CAT VINTONThe Foreign Correspondents Club's secret is that it is, in fact, a mere teenager - albeit one that's lived turbulently.

It's happy hour at the Foreign Correspondents Club Phnom Penh and the hottest bar in town is also the coolest, the sultry evening air whipped by the propellers of overhead fans.

On the rooftop terrace scantily dressed expats, Western tourists and well-heeled locals stand shoulder-to-shoulder, absorbing half-priced mango daiquiris and views across the Mekong and Tonle Sap rivers; while downstairs, gin-sozzled barflies prop against the curved wooden bar or sink into deep leather armchairs, dreaming Rafflesque fantasies of a bygone era.

As one of South-East Asia's most legendary watering holes, the cream walls of the Foreign Correspondents Club (FCC) speak volumes, its folklore embedded in bricks and mortar. Its history is palpable, the ghosts of war correspondents past lingering in the shadows, whispering of turmoil, coups and dictators, of breaking stories and deadlines.

But while this breezy, open space bears the countenance of a colonial dowager who has witnessed countless military campaigns, the FCC's secret is that it is, in fact, a mere teenager - albeit one that's lived turbulently.

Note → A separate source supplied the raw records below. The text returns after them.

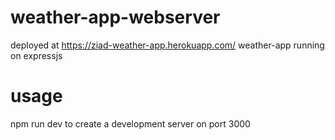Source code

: # weather-app-webserver

deployed at https://ziad-weather-app.herokuapp.com/
weather-app running on expressjs

# usage

npm run dev
to create a development server on port 3000
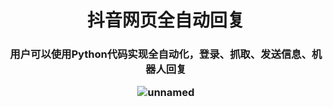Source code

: <p align="center"><![unnamed](https://github.com/user-attachments/assets/b69b1067-018b-42fd-9562-a7c2998e4dca)></p>

<h1 align="center">抖音网页全自动回复</h1>

<h3 align="center">用户可以使用Python代码实现全自动化，登录、抓取、发送信息、机器人回复

![unnamed](https://github.com/user-attachments/assets/b69b1067-018b-42fd-9562-a7c2998e4dca)
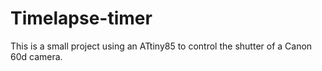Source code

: # Timelapse-timer
This is a small project using an ATtiny85 to control the shutter of a Canon 60d camera.
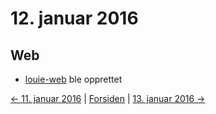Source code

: # 12. januar 2016

## Web
- [louie-web](https://github.com/telemark/louie-web) ble opprettet

[<- 11. januar 2016](2016-01-11.md)  |  [Forsiden](../index.md)  |  [13. januar 2016 ->](2016-01-13.md)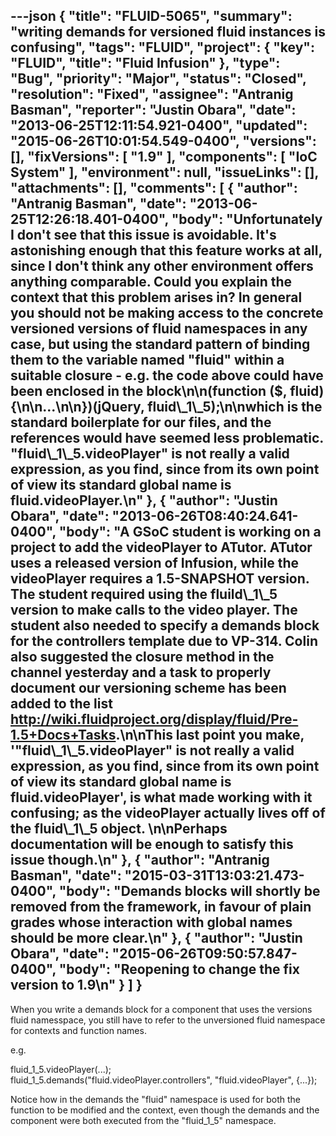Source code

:---json
{
  "title": "FLUID-5065",
  "summary": "writing demands for versioned fluid instances is confusing",
  "tags": "FLUID",
  "project": {
    "key": "FLUID",
    "title": "Fluid Infusion"
  },
  "type": "Bug",
  "priority": "Major",
  "status": "Closed",
  "resolution": "Fixed",
  "assignee": "Antranig Basman",
  "reporter": "Justin Obara",
  "date": "2013-06-25T12:11:54.921-0400",
  "updated": "2015-06-26T10:01:54.549-0400",
  "versions": [],
  "fixVersions": [
    "1.9"
  ],
  "components": [
    "IoC System"
  ],
  "environment": null,
  "issueLinks": [],
  "attachments": [],
  "comments": [
    {
      "author": "Antranig Basman",
      "date": "2013-06-25T12:26:18.401-0400",
      "body": "Unfortunately I don't see that this issue is avoidable. It's astonishing enough that this feature works at all, since I don't think any other environment offers anything comparable. Could you explain the context that this problem arises in? In general you should not be making access to the concrete versioned versions of fluid namespaces in any case, but using the standard pattern of binding them to the variable named \"fluid\" within a suitable closure - e.g. the code above could have been enclosed in the block\n\n(function ($, fluid) {\n\n...\n\n})(jQuery, fluid\\_1\\_5);\n\nwhich is the standard boilerplate for our files, and the references would have seemed less problematic. \"fluid\\_1\\_5.videoPlayer\" is not really a valid expression, as you find, since from its own point of view its standard global name is fluid.videoPlayer.\n"
    },
    {
      "author": "Justin Obara",
      "date": "2013-06-26T08:40:24.641-0400",
      "body": "A GSoC student is working on a project to add the videoPlayer to ATutor. ATutor uses a released version of Infusion, while the videoPlayer requires a 1.5-SNAPSHOT version. The student required using the fluild\\_1\\_5 version to make calls to the video player. The student also needed to specify a demands block for the controllers template due to VP-314. Colin also suggested the closure method in the channel yesterday and a task to properly document our versioning scheme has been added to the list <http://wiki.fluidproject.org/display/fluid/Pre-1.5+Docs+Tasks>.\n\nThis last point you make, '\"fluid\\_1\\_5.videoPlayer\" is not really a valid expression, as you find, since from its own point of view its standard global name is fluid.videoPlayer', is what made working with it confusing; as the videoPlayer actually lives off of the fluid\\_1\\_5 object.&#x20;\n\nPerhaps documentation will be enough to satisfy this issue though.\n"
    },
    {
      "author": "Antranig Basman",
      "date": "2015-03-31T13:03:21.473-0400",
      "body": "Demands blocks will shortly be removed from the framework, in favour of plain grades whose interaction with global names should be more clear.\n"
    },
    {
      "author": "Justin Obara",
      "date": "2015-06-26T09:50:57.847-0400",
      "body": "Reopening to change the fix version to 1.9\n"
    }
  ]
}
---
When you write a demands block for a component that uses the versions fluid namesspace, you still have to refer to the unversioned fluid namespace for contexts and function names.

e.g.

fluid\_1\_5.videoPlayer(...);\
fluid\_1\_5.demands("fluid.videoPlayer.controllers", "fluid.videoPlayer", {...});

Notice how in the demands the "fluid" namespace is used for both the function to be modified and the context, even though the demands and the component were both executed from the "fluid\_1\_5" namespace.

Its story began just 18 years ago, when a South-East Asia-based British lawyer named Steve Hayward talked his way across the Vietnamese border on New Year's Day, 1992, hungover and in search of adventure. A tentative ceasefire had just been declared in Cambodia after years of genocide, civil war and invasion; tanks rumbled through the streets of Phnom Penh and a military curfew was imposed after 10pm, enforced by soldiers bearing AK-47s.

"It was desperately poor - the best you could get was a bloody banana - and there was a lot of unease with the withdrawal of the Vietnamese and the United Nations Transitional Authority (UNTAC) coming in," Hayward recalls. "But there was a real feel to the place, despite it being so off-bounds."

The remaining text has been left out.